Required work: A faithful copy of the data is the goal; set it down exactly, without the images.

---- Task data

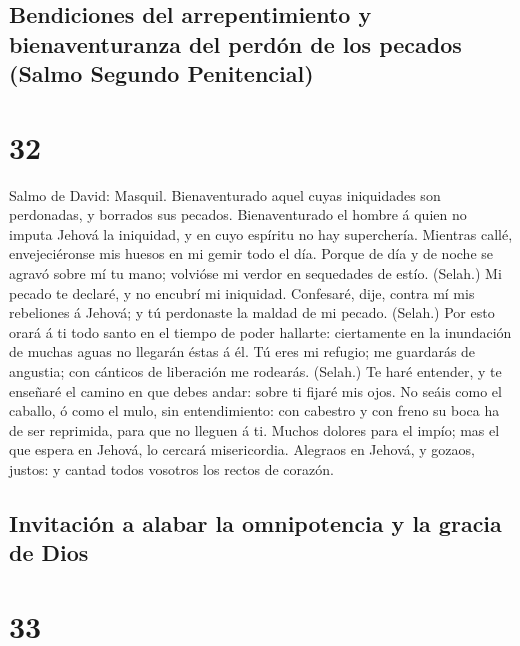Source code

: \hypertarget{bendiciones-del-arrepentimiento-y-bienaventuranza-del-perduxf3n-de-los-pecados-salmo-segundo-penitencial}{%
\subsection{Bendiciones del arrepentimiento y bienaventuranza del perdón
de los pecados (Salmo Segundo
Penitencial)}\label{bendiciones-del-arrepentimiento-y-bienaventuranza-del-perduxf3n-de-los-pecados-salmo-segundo-penitencial}}

\hypertarget{section-31}{%
\section{32}\label{section-31}}

 Salmo de David: Masquil. Bienaventurado aquel cuyas
iniquidades son perdonadas, y borrados sus pecados. 
Bienaventurado el hombre á quien no imputa Jehová la iniquidad, y en
cuyo espíritu no hay superchería.  Mientras callé,
envejeciéronse mis huesos en mi gemir todo el día.  Porque
de día y de noche se agravó sobre mí tu mano; volvióse mi verdor en
sequedades de estío. (Selah.)  Mi pecado te declaré, y no
encubrí mi iniquidad. Confesaré, dije, contra mí mis rebeliones á
Jehová; y tú perdonaste la maldad de mi pecado. (Selah.) 
Por esto orará á ti todo santo en el tiempo de poder hallarte:
ciertamente en la inundación de muchas aguas no llegarán éstas á él.
 Tú eres mi refugio; me guardarás de angustia; con
cánticos de liberación me rodearás. (Selah.)  Te haré
entender, y te enseñaré el camino en que debes andar: sobre ti fijaré
mis ojos.  No seáis como el caballo, ó como el mulo, sin
entendimiento: con cabestro y con freno su boca ha de ser reprimida,
para que no lleguen á ti.  Muchos dolores para el impío;
mas el que espera en Jehová, lo cercará misericordia. 
Alegraos en Jehová, y gozaos, justos: y cantad todos vosotros los rectos
de corazón.

\hypertarget{invitaciuxf3n-a-alabar-la-omnipotencia-y-la-gracia-de-dios}{%
\subsection{Invitación a alabar la omnipotencia y la gracia de
Dios}\label{invitaciuxf3n-a-alabar-la-omnipotencia-y-la-gracia-de-dios}}

\hypertarget{section-32}{%
\section{33}\label{section-32}}

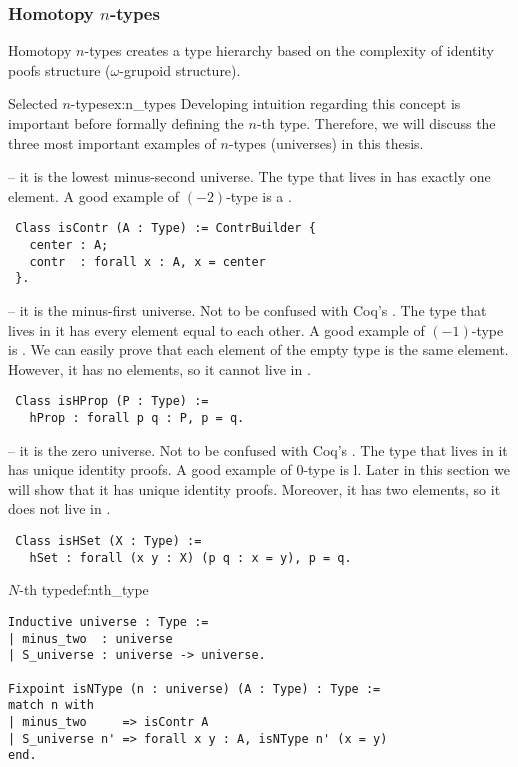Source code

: \subsubsection{Homotopy $n$-types}
Homotopy $n$-types creates a type hierarchy based on the complexity of identity poofs structure ($\omega$-grupoid structure).
\begin{example}{Selected $n$-types}{ex:n_types}
Developing intuition regarding this concept is important before formally defining the $n$-th type. Therefore, we will discuss the three most important examples of $n$-types (universes) in this thesis.
\begin{description}
    \item {} -- it is the lowest minus-second universe. The type that lives in  has exactly one element. A good example of $(-2)$-type is a .
    \begin{verbatim}
 Class isContr (A : Type) := ContrBuilder {
   center : A;
   contr  : forall x : A, x = center
 }.
    \end{verbatim}
    \item {} -- it is the minus-first universe. Not to be confused with Coq's . The type that lives in it has every element equal to each other. A good example of $(-1)$-type is . We can easily prove that each element of the empty type is the same element. However, it has no elements, so it cannot live in .
        \begin{verbatim}
 Class isHProp (P : Type) :=
   hProp : forall p q : P, p = q.
    \end{verbatim}
    \item {} -- it is the zero universe. Not to be confused with Coq's . The type that lives in it has unique identity proofs. A good example of $0$-type is l. Later in this section we will show that it has unique identity proofs. Moreover, it has two elements, so it does not live in .
    \begin{verbatim}
 Class isHSet (X : Type) :=
   hSet : forall (x y : X) (p q : x = y), p = q.
    \end{verbatim}
\end{description}
\end{example}
\begin{defi}{$N$-th type}{def:nth_type}
\begin{verbatim}
Inductive universe : Type :=
| minus_two  : universe
| S_universe : universe -> universe.

Fixpoint isNType (n : universe) (A : Type) : Type :=
match n with
| minus_two     => isContr A
| S_universe n' => forall x y : A, isNType n' (x = y)
end.
\end{verbatim}
\end{defi}
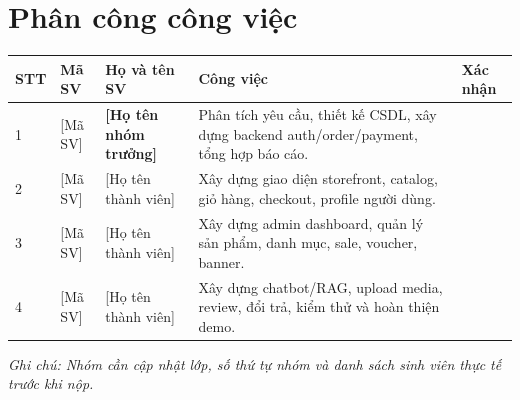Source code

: \documentclass[12pt,a4paper]{report}
\begin{document}
\chapter*{Phân công công việc}

\begin{longtable}{|p{1cm}|p{2.6cm}|p{4cm}|p{6.4cm}|p{1.4cm}|}
\hline
\textbf{STT} & \textbf{Mã SV} & \textbf{Họ và tên SV} & \textbf{Công việc} & \textbf{Xác nhận} \\
\hline
1 & [Mã SV] & \textbf{[Họ tên nhóm trưởng]} & Phân tích yêu cầu, thiết kế CSDL, xây dựng backend auth/order/payment, tổng hợp báo cáo. & \\
\hline
2 & [Mã SV] & [Họ tên thành viên] & Xây dựng giao diện storefront, catalog, giỏ hàng, checkout, profile người dùng. & \\
\hline
3 & [Mã SV] & [Họ tên thành viên] & Xây dựng admin dashboard, quản lý sản phẩm, danh mục, sale, voucher, banner. & \\
\hline
4 & [Mã SV] & [Họ tên thành viên] & Xây dựng chatbot/RAG, upload media, review, đổi trả, kiểm thử và hoàn thiện demo. & \\
\hline
\end{longtable}

\noindent\textit{Ghi chú: Nhóm cần cập nhật lớp, số thứ tự nhóm và danh sách sinh viên thực tế trước khi nộp.}
\end{document}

--------

Response for this exercise:
Source code

: \hypertarget{bendiciones-del-arrepentimiento-y-bienaventuranza-del-perduxf3n-de-los-pecados-salmo-segundo-penitencial}{%
\subsection{Bendiciones del arrepentimiento y bienaventuranza del perdón
de los pecados (Salmo Segundo
Penitencial)}\label{bendiciones-del-arrepentimiento-y-bienaventuranza-del-perduxf3n-de-los-pecados-salmo-segundo-penitencial}}

\hypertarget{section-31}{%
\section{32}\label{section-31}}

 Salmo de David: Masquil. Bienaventurado aquel cuyas
iniquidades son perdonadas, y borrados sus pecados. 
Bienaventurado el hombre á quien no imputa Jehová la iniquidad, y en
cuyo espíritu no hay superchería.  Mientras callé,
envejeciéronse mis huesos en mi gemir todo el día.  Porque
de día y de noche se agravó sobre mí tu mano; volvióse mi verdor en
sequedades de estío. (Selah.)  Mi pecado te declaré, y no
encubrí mi iniquidad. Confesaré, dije, contra mí mis rebeliones á
Jehová; y tú perdonaste la maldad de mi pecado. (Selah.) 
Por esto orará á ti todo santo en el tiempo de poder hallarte:
ciertamente en la inundación de muchas aguas no llegarán éstas á él.
 Tú eres mi refugio; me guardarás de angustia; con
cánticos de liberación me rodearás. (Selah.)  Te haré
entender, y te enseñaré el camino en que debes andar: sobre ti fijaré
mis ojos.  No seáis como el caballo, ó como el mulo, sin
entendimiento: con cabestro y con freno su boca ha de ser reprimida,
para que no lleguen á ti.  Muchos dolores para el impío;
mas el que espera en Jehová, lo cercará misericordia. 
Alegraos en Jehová, y gozaos, justos: y cantad todos vosotros los rectos
de corazón.

\hypertarget{invitaciuxf3n-a-alabar-la-omnipotencia-y-la-gracia-de-dios}{%
\subsection{Invitación a alabar la omnipotencia y la gracia de
Dios}\label{invitaciuxf3n-a-alabar-la-omnipotencia-y-la-gracia-de-dios}}

\hypertarget{section-32}{%
\section{33}\label{section-32}}

Source code

: \subsubsection{Homotopy $n$-types}
Homotopy $n$-types creates a type hierarchy based on the complexity of identity poofs structure ($\omega$-grupoid structure).
\begin{example}{Selected $n$-types}{ex:n_types}
Developing intuition regarding this concept is important before formally defining the $n$-th type. Therefore, we will discuss the three most important examples of $n$-types (universes) in this thesis.
\begin{description}
    \item {} -- it is the lowest minus-second universe. The type that lives in  has exactly one element. A good example of $(-2)$-type is a .
    \begin{verbatim}
 Class isContr (A : Type) := ContrBuilder {
   center : A;
   contr  : forall x : A, x = center
 }.
    \end{verbatim}
    \item {} -- it is the minus-first universe. Not to be confused with Coq's . The type that lives in it has every element equal to each other. A good example of $(-1)$-type is . We can easily prove that each element of the empty type is the same element. However, it has no elements, so it cannot live in .
        \begin{verbatim}
 Class isHProp (P : Type) :=
   hProp : forall p q : P, p = q.
    \end{verbatim}
    \item {} -- it is the zero universe. Not to be confused with Coq's . The type that lives in it has unique identity proofs. A good example of $0$-type is l. Later in this section we will show that it has unique identity proofs. Moreover, it has two elements, so it does not live in .
    \begin{verbatim}
 Class isHSet (X : Type) :=
   hSet : forall (x y : X) (p q : x = y), p = q.
    \end{verbatim}
\end{description}
\end{example}
\begin{defi}{$N$-th type}{def:nth_type}
\begin{verbatim}
Inductive universe : Type :=
| minus_two  : universe
| S_universe : universe -> universe.

Fixpoint isNType (n : universe) (A : Type) : Type :=
match n with
| minus_two     => isContr A
| S_universe n' => forall x y : A, isNType n' (x = y)
end.
\end{verbatim}
\end{defi}
Source code

: \documentclass[12pt,a4paper]{report}
\begin{document}
\chapter*{Phân công công việc}

\begin{longtable}{|p{1cm}|p{2.6cm}|p{4cm}|p{6.4cm}|p{1.4cm}|}
\hline
\textbf{STT} & \textbf{Mã SV} & \textbf{Họ và tên SV} & \textbf{Công việc} & \textbf{Xác nhận} \\
\hline
1 & [Mã SV] & \textbf{[Họ tên nhóm trưởng]} & Phân tích yêu cầu, thiết kế CSDL, xây dựng backend auth/order/payment, tổng hợp báo cáo. & \\
\hline
2 & [Mã SV] & [Họ tên thành viên] & Xây dựng giao diện storefront, catalog, giỏ hàng, checkout, profile người dùng. & \\
\hline
3 & [Mã SV] & [Họ tên thành viên] & Xây dựng admin dashboard, quản lý sản phẩm, danh mục, sale, voucher, banner. & \\
\hline
4 & [Mã SV] & [Họ tên thành viên] & Xây dựng chatbot/RAG, upload media, review, đổi trả, kiểm thử và hoàn thiện demo. & \\
\hline
\end{longtable}

\noindent\textit{Ghi chú: Nhóm cần cập nhật lớp, số thứ tự nhóm và danh sách sinh viên thực tế trước khi nộp.}
\end{document}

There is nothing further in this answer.